To the Northeastern community who missed Jason Rodriquez’s talk yesterday, you missed out. Being the
terrible tech-addicted millennial multimedia journalist I am, I live-tweeted the talk and put it up on Storify if anyone wants to get a idea (albeit truncated) of what it was about.
This is Dr. Jason Rodriquez, an alum of Northeastern (’01), a professor of sociology at the University of Massachusetts Boston and the author of numerous articles and the book Labors of Love: Nursing Homes and the Structure of Care Work. He got his grad degree at UMass Amherst, followed up with post-doc work at Rutgers that eventually became Labors of Love. He focused his talk, titled Are Families on the Team?: Intensive Care and the Shifting Boundaries of Belonging, on team-based health care in the ICU of a teaching hospital in the Midwest.
A key component of healthcare is the need for trust granted from patients to doctors and conversely, on the trust doctors need to have for family members. The latter point, that doctors need to trust and include family members in decision’s about the patient (especially in the ICU) is critical and Rodriquez acknowledged it early on in his talk. On the one hand, we utilize team-based care to make the care more like a racetrack than the Wild West; your team is your pit crew, getting you back on the road, rather than cowboys doing whatever they see fit. (Aside: cowboys probably weren’t that lawless, according to the Libertarian think tank Independent Institute.)

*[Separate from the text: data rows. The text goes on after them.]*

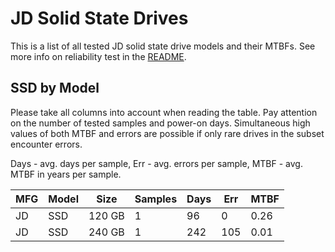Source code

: JD Solid State Drives
=====================

This is a list of all tested JD solid state drive models and their MTBFs. See
more info on reliability test in the [README](https://github.com/linuxhw/SMART).

SSD by Model
------------

Please take all columns into account when reading the table. Pay attention on the
number of tested samples and power-on days. Simultaneous high values of both MTBF
and errors are possible if only rare drives in the subset encounter errors.

Days - avg. days per sample,
Err  - avg. errors per sample,
MTBF - avg. MTBF in years per sample.

| MFG       | Model              | Size   | Samples | Days  | Err   | MTBF |
|-----------|--------------------|--------|---------|-------|-------|------|
| JD        | SSD                | 120 GB | 1       | 96    | 0     | 0.26   |
| JD        | SSD                | 240 GB | 1       | 242   | 105   | 0.01   |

Anyhow, which would you rather have on your side: a bunch of doctors who operate independently of each other, or a unit, working together to get you better? It seems pretty straightforward. But issues arise when the team falls apart, which it tends to do once an immediate task is completed.
So the gang is falling apart, and who steps in to remind the team that they still have a job to do? Family members! Which, Rodriquez notes, doesn’t always go over so well with doctors. “Professional authority remains a key component of contemporary hospital care work,” said Rodriquez and the result is that it effectively shuts out the family.
Viewing the family members as a threat completely undermines the entire purpose of utilizing team-care. One faculty member in the audience brought up the fact that within mental health care, team-care is structured around a leader, who essentially takes the blame when things go wrong. She wondered how much risk-management affects the effectiveness of team-care, to which Rodriquez responded that the resistance seen in team-care regarding risk management tends to be a result of the boundaries and hierarchies not within the team but between units.
Essentially, the key takeaway here is breaking down the boundaries and hierarchies between not only the professional team members, but also the barriers edging out the family members–whether thats ego-based, knowledge-based, or a fear of a lawsuit that building that boundary. When properly involved, families can actually promote cohesion within the staff, because they help the team to consider different approaches and to listen to the other members.